---- Material supplied

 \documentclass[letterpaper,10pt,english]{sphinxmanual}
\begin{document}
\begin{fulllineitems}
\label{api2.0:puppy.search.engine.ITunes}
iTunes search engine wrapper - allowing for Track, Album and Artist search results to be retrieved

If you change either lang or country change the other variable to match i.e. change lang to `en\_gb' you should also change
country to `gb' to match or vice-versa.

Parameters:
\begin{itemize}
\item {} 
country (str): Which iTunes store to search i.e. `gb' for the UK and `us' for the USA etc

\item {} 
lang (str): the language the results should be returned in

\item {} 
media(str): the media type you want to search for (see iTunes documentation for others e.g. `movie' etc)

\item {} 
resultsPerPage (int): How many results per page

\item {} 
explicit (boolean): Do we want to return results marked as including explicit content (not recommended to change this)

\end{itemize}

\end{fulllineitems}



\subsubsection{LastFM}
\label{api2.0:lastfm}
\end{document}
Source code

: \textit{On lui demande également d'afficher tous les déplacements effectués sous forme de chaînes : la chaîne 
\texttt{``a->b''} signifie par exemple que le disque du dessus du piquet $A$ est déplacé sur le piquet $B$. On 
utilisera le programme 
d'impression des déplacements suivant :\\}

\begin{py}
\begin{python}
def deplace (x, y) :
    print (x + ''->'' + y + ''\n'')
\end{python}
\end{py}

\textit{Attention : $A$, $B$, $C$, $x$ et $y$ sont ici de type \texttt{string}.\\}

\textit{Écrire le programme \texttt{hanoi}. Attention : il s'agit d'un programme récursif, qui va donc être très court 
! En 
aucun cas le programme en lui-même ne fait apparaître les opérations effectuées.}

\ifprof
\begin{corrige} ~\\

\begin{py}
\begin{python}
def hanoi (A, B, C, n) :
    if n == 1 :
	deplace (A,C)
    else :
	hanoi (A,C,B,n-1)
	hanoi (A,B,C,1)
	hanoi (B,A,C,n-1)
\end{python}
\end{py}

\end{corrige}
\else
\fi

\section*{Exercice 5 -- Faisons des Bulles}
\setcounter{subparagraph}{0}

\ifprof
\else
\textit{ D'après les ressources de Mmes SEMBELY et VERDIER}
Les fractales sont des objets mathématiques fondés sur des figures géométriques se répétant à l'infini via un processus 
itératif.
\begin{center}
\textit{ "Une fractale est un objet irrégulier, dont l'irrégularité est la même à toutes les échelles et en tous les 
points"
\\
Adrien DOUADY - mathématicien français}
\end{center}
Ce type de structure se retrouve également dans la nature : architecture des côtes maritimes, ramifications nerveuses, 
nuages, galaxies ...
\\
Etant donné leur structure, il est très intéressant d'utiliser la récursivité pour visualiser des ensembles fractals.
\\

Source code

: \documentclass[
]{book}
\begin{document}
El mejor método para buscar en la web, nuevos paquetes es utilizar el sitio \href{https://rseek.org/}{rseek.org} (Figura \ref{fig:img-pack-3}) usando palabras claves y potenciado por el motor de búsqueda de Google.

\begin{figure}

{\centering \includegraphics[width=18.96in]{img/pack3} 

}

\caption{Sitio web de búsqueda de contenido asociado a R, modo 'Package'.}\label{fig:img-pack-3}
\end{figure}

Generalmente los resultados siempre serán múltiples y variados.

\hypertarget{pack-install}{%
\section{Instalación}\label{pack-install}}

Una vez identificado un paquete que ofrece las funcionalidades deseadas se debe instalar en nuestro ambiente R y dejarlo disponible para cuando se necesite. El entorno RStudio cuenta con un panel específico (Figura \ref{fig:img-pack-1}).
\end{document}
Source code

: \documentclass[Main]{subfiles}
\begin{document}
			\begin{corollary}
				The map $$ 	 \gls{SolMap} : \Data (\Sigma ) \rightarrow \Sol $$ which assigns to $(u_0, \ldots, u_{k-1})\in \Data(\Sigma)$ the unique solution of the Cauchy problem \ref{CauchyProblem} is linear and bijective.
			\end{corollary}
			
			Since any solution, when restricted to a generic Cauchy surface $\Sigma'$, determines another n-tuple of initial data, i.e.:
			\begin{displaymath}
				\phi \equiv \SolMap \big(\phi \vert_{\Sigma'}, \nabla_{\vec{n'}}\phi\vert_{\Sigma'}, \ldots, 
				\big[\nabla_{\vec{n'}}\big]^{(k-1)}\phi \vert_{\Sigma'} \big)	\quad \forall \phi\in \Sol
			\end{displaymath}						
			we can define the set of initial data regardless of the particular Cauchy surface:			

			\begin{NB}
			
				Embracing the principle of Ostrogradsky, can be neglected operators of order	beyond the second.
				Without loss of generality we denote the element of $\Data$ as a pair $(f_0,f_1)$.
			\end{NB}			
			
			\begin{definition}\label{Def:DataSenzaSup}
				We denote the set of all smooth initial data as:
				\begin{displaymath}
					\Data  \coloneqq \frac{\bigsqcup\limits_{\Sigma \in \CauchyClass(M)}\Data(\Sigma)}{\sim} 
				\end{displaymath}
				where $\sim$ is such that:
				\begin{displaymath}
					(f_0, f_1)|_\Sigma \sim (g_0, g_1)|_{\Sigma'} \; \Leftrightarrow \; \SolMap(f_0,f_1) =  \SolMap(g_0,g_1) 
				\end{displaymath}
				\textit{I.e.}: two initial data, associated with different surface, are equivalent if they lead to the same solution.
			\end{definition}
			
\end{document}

--------

Without leaving anything out, give the entries again exactly.

 \documentclass[letterpaper,10pt,english]{sphinxmanual}
\begin{document}
\begin{fulllineitems}
\label{api2.0:puppy.search.engine.ITunes}
iTunes search engine wrapper - allowing for Track, Album and Artist search results to be retrieved

If you change either lang or country change the other variable to match i.e. change lang to `en\_gb' you should also change
country to `gb' to match or vice-versa.

Parameters:
\begin{itemize}
\item {} 
country (str): Which iTunes store to search i.e. `gb' for the UK and `us' for the USA etc

\item {} 
lang (str): the language the results should be returned in

\item {} 
media(str): the media type you want to search for (see iTunes documentation for others e.g. `movie' etc)

\item {} 
resultsPerPage (int): How many results per page

\item {} 
explicit (boolean): Do we want to return results marked as including explicit content (not recommended to change this)

\end{itemize}

\end{fulllineitems}



\subsubsection{LastFM}
\label{api2.0:lastfm}
\end{document}
Source code

: \textit{On lui demande également d'afficher tous les déplacements effectués sous forme de chaînes : la chaîne 
\texttt{``a->b''} signifie par exemple que le disque du dessus du piquet $A$ est déplacé sur le piquet $B$. On 
utilisera le programme 
d'impression des déplacements suivant :\\}

\begin{py}
\begin{python}
def deplace (x, y) :
    print (x + ''->'' + y + ''\n'')
\end{python}
\end{py}

\textit{Attention : $A$, $B$, $C$, $x$ et $y$ sont ici de type \texttt{string}.\\}

\textit{Écrire le programme \texttt{hanoi}. Attention : il s'agit d'un programme récursif, qui va donc être très court 
! En 
aucun cas le programme en lui-même ne fait apparaître les opérations effectuées.}

\ifprof
\begin{corrige} ~\\

\begin{py}
\begin{python}
def hanoi (A, B, C, n) :
    if n == 1 :
	deplace (A,C)
    else :
	hanoi (A,C,B,n-1)
	hanoi (A,B,C,1)
	hanoi (B,A,C,n-1)
\end{python}
\end{py}

\end{corrige}
\else
\fi

\section*{Exercice 5 -- Faisons des Bulles}
\setcounter{subparagraph}{0}

\ifprof
\else
\textit{ D'après les ressources de Mmes SEMBELY et VERDIER}
Les fractales sont des objets mathématiques fondés sur des figures géométriques se répétant à l'infini via un processus 
itératif.
\begin{center}
\textit{ "Une fractale est un objet irrégulier, dont l'irrégularité est la même à toutes les échelles et en tous les 
points"
\\
Adrien DOUADY - mathématicien français}
\end{center}
Ce type de structure se retrouve également dans la nature : architecture des côtes maritimes, ramifications nerveuses, 
nuages, galaxies ...
\\
Etant donné leur structure, il est très intéressant d'utiliser la récursivité pour visualiser des ensembles fractals.
\\

Source code

: \documentclass[
]{book}
\begin{document}
El mejor método para buscar en la web, nuevos paquetes es utilizar el sitio \href{https://rseek.org/}{rseek.org} (Figura \ref{fig:img-pack-3}) usando palabras claves y potenciado por el motor de búsqueda de Google.

\begin{figure}

{\centering \includegraphics[width=18.96in]{img/pack3} 

}

\caption{Sitio web de búsqueda de contenido asociado a R, modo 'Package'.}\label{fig:img-pack-3}
\end{figure}

Generalmente los resultados siempre serán múltiples y variados.

\hypertarget{pack-install}{%
\section{Instalación}\label{pack-install}}

Una vez identificado un paquete que ofrece las funcionalidades deseadas se debe instalar en nuestro ambiente R y dejarlo disponible para cuando se necesite. El entorno RStudio cuenta con un panel específico (Figura \ref{fig:img-pack-1}).
\end{document}
Source code

: \documentclass[Main]{subfiles}
\begin{document}
			\begin{corollary}
				The map $$ 	 \gls{SolMap} : \Data (\Sigma ) \rightarrow \Sol $$ which assigns to $(u_0, \ldots, u_{k-1})\in \Data(\Sigma)$ the unique solution of the Cauchy problem \ref{CauchyProblem} is linear and bijective.
			\end{corollary}
			
			Since any solution, when restricted to a generic Cauchy surface $\Sigma'$, determines another n-tuple of initial data, i.e.:
			\begin{displaymath}
				\phi \equiv \SolMap \big(\phi \vert_{\Sigma'}, \nabla_{\vec{n'}}\phi\vert_{\Sigma'}, \ldots, 
				\big[\nabla_{\vec{n'}}\big]^{(k-1)}\phi \vert_{\Sigma'} \big)	\quad \forall \phi\in \Sol
			\end{displaymath}						
			we can define the set of initial data regardless of the particular Cauchy surface:			

			\begin{NB}
			
				Embracing the principle of Ostrogradsky, can be neglected operators of order	beyond the second.
				Without loss of generality we denote the element of $\Data$ as a pair $(f_0,f_1)$.
			\end{NB}			
			
			\begin{definition}\label{Def:DataSenzaSup}
				We denote the set of all smooth initial data as:
				\begin{displaymath}
					\Data  \coloneqq \frac{\bigsqcup\limits_{\Sigma \in \CauchyClass(M)}\Data(\Sigma)}{\sim} 
				\end{displaymath}
				where $\sim$ is such that:
				\begin{displaymath}
					(f_0, f_1)|_\Sigma \sim (g_0, g_1)|_{\Sigma'} \; \Leftrightarrow \; \SolMap(f_0,f_1) =  \SolMap(g_0,g_1) 
				\end{displaymath}
				\textit{I.e.}: two initial data, associated with different surface, are equivalent if they lead to the same solution.
			\end{definition}
			
\end{document}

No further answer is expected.